» **Task details**
Return each line below holding the string "know".

» **Dataset records**
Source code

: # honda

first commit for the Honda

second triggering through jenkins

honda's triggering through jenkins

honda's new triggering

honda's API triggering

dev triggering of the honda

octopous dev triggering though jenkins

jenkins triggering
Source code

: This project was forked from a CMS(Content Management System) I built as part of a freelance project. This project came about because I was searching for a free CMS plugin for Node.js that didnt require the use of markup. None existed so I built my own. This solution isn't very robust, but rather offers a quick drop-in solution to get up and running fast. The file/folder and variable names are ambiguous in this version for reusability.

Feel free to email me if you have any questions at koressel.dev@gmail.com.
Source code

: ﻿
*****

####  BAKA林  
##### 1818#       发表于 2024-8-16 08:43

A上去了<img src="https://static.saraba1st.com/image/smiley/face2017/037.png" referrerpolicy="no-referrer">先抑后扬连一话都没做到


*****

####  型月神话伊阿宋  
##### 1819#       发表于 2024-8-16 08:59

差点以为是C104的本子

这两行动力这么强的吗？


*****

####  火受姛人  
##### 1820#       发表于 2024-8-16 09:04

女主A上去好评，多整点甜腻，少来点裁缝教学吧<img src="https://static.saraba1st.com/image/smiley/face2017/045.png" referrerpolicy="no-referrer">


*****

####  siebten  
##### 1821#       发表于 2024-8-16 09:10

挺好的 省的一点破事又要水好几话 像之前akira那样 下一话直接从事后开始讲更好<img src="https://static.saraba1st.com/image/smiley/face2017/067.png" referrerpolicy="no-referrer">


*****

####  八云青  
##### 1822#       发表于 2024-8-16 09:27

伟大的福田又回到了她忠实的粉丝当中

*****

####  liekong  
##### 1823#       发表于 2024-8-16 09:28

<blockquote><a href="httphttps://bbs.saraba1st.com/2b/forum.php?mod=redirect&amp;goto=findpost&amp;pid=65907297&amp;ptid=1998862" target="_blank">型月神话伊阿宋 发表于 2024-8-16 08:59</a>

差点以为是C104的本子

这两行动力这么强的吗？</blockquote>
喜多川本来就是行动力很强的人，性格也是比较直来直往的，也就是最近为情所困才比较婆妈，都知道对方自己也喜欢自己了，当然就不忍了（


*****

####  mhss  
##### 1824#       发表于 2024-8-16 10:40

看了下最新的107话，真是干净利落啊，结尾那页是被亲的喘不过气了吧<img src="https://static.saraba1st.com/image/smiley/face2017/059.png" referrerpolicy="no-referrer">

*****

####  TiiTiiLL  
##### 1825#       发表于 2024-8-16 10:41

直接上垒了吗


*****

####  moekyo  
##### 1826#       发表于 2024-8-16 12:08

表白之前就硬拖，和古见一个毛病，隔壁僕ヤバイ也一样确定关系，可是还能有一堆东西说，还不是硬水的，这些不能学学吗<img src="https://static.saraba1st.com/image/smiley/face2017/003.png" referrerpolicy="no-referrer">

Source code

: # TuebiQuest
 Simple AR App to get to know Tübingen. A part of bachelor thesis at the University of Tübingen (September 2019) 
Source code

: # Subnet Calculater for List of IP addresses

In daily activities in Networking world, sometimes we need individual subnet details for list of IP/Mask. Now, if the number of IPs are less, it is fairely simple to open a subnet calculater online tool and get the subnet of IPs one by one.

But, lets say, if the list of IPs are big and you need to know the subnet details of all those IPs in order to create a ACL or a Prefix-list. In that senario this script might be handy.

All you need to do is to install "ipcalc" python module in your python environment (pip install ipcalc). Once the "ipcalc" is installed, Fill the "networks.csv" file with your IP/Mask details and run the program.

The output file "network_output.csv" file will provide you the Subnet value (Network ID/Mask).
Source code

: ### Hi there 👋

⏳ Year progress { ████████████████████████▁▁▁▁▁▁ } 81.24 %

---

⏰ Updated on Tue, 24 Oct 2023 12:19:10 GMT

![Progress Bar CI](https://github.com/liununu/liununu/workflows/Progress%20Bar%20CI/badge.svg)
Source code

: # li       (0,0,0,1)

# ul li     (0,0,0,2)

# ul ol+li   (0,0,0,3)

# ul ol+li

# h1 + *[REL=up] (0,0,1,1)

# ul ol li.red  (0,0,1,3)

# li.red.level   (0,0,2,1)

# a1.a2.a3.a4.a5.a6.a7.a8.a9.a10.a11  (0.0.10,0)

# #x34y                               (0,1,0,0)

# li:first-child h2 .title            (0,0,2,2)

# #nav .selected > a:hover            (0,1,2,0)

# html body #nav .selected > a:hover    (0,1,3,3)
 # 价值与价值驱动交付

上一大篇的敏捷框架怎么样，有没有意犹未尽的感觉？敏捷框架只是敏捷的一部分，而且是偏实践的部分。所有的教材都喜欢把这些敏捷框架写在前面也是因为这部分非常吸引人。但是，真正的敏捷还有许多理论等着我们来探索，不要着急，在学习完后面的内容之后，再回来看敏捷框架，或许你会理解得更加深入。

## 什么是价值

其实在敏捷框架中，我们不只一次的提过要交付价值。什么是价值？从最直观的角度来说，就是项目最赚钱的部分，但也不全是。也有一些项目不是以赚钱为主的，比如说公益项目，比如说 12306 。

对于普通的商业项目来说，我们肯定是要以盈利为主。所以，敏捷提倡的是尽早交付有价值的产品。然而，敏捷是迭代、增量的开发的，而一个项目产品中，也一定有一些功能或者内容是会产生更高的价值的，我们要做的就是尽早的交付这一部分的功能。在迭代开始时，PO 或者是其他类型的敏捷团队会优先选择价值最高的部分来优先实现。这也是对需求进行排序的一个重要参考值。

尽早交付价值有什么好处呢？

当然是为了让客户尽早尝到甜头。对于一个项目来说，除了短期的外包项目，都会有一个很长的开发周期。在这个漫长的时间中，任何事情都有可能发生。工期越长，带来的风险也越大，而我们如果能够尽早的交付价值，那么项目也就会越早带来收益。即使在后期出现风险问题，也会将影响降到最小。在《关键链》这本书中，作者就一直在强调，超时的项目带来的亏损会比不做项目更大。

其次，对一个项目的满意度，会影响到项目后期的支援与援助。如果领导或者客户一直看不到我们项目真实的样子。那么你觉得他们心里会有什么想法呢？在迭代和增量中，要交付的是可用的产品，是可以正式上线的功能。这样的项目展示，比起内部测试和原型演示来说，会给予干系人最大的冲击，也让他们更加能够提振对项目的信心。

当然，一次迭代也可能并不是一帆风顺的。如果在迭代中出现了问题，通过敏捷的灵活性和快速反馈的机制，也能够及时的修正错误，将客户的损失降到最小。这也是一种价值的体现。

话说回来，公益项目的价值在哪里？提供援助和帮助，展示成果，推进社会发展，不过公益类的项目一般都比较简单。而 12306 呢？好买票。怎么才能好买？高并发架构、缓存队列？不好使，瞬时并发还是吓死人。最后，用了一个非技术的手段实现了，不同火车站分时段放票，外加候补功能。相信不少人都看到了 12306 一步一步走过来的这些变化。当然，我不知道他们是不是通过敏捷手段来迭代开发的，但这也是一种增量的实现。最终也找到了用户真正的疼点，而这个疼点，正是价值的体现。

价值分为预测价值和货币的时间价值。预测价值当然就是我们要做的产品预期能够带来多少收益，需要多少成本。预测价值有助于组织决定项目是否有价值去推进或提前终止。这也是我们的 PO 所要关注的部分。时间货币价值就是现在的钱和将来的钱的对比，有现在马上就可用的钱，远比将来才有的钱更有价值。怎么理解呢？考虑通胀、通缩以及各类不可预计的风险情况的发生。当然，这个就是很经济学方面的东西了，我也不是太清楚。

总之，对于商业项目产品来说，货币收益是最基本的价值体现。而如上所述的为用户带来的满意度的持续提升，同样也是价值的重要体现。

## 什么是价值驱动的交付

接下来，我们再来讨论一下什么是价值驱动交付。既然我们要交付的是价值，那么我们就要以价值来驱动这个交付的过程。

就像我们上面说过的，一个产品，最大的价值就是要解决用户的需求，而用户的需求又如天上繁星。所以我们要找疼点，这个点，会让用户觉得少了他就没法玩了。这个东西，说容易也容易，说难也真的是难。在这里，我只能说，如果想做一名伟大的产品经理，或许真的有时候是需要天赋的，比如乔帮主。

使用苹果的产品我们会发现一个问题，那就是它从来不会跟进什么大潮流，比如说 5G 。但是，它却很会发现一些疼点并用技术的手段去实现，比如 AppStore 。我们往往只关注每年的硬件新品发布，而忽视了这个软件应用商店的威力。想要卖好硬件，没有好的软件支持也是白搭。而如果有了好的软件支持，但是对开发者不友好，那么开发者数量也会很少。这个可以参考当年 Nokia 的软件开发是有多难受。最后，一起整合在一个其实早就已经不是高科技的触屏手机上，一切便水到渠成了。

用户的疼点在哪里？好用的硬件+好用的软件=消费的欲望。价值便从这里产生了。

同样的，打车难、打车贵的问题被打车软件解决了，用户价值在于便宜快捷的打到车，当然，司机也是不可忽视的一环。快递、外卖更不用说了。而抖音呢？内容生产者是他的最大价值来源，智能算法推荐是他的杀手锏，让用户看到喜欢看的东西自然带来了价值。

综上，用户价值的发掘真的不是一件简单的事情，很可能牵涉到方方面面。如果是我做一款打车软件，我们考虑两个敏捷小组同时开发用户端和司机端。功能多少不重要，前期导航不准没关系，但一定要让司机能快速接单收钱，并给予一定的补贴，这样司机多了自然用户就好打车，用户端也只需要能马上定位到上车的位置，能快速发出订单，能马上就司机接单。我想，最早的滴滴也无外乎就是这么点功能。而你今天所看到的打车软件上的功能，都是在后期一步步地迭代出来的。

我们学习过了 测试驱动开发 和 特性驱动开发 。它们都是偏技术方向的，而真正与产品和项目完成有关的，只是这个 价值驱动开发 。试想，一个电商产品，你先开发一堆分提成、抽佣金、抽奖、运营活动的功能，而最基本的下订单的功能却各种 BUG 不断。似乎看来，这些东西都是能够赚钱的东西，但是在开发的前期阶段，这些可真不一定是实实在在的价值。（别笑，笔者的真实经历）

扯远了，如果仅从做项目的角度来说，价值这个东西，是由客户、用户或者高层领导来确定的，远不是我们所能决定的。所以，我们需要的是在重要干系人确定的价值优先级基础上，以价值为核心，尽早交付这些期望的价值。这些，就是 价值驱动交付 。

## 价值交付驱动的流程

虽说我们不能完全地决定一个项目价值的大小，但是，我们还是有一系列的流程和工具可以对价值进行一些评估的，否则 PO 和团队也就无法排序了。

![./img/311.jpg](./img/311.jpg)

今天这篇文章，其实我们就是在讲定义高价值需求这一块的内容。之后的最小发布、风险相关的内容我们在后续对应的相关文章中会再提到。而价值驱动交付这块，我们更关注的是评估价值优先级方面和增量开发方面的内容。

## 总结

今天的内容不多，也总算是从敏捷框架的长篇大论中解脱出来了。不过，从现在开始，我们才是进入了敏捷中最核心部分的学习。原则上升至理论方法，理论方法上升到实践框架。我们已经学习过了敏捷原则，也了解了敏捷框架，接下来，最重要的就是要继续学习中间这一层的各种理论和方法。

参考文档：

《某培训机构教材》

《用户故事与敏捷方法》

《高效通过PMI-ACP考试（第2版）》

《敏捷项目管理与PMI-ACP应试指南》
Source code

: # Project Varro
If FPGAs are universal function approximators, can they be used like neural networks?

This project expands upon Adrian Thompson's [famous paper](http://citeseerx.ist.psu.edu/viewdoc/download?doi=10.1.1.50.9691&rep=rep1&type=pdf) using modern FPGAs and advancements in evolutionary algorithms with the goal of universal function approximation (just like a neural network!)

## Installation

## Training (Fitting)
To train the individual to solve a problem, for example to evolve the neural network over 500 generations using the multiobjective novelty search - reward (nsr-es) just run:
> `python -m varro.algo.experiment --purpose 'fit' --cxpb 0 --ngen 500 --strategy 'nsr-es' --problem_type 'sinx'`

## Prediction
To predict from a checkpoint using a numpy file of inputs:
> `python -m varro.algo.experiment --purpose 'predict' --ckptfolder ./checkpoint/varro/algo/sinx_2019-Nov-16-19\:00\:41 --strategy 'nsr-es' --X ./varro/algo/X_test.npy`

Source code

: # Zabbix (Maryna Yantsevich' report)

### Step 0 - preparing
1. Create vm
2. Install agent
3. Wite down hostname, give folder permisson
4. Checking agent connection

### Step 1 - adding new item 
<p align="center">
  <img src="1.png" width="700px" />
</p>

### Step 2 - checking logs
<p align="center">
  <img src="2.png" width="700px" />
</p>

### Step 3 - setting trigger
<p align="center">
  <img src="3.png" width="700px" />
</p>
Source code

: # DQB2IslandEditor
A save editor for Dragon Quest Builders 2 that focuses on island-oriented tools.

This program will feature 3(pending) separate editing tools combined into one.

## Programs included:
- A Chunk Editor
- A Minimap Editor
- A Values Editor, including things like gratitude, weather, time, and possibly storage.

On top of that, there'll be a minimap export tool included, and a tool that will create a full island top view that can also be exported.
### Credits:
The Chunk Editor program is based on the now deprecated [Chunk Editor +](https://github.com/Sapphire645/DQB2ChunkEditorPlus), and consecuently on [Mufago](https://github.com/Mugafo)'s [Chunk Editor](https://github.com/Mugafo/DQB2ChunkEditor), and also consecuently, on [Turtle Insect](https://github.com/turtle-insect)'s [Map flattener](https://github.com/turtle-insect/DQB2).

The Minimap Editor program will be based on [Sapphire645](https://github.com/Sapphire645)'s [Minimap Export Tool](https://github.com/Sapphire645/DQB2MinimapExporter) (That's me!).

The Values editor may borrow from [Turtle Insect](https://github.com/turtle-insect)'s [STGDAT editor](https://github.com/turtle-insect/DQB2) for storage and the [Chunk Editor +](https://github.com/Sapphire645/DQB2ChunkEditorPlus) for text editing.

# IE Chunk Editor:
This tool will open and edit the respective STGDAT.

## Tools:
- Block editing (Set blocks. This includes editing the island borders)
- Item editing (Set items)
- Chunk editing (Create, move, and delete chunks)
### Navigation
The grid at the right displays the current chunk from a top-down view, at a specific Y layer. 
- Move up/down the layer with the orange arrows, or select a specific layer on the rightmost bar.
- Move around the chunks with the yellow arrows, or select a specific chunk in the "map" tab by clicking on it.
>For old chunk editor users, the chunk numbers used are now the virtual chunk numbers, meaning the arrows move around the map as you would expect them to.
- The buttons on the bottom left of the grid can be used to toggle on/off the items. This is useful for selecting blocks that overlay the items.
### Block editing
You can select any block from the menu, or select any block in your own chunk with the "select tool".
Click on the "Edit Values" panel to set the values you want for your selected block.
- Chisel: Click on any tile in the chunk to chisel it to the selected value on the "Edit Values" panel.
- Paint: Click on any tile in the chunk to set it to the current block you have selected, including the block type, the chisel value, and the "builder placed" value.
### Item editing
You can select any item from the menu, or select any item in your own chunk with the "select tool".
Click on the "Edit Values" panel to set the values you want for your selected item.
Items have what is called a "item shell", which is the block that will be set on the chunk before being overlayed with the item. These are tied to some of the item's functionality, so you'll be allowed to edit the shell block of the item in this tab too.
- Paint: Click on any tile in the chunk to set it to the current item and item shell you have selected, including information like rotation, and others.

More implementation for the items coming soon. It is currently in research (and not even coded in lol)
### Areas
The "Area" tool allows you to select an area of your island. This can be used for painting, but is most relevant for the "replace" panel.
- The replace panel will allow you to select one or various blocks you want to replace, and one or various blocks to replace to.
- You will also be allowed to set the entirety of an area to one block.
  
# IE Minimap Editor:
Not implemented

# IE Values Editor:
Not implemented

» **Solved exercise**
 Simple AR App to get to know Tübingen. A part of bachelor thesis at the University of Tübingen (September 2019) 
But, lets say, if the list of IPs are big and you need to know the subnet details of all those IPs in order to create a ACL or a Prefix-list. In that senario this script might be handy.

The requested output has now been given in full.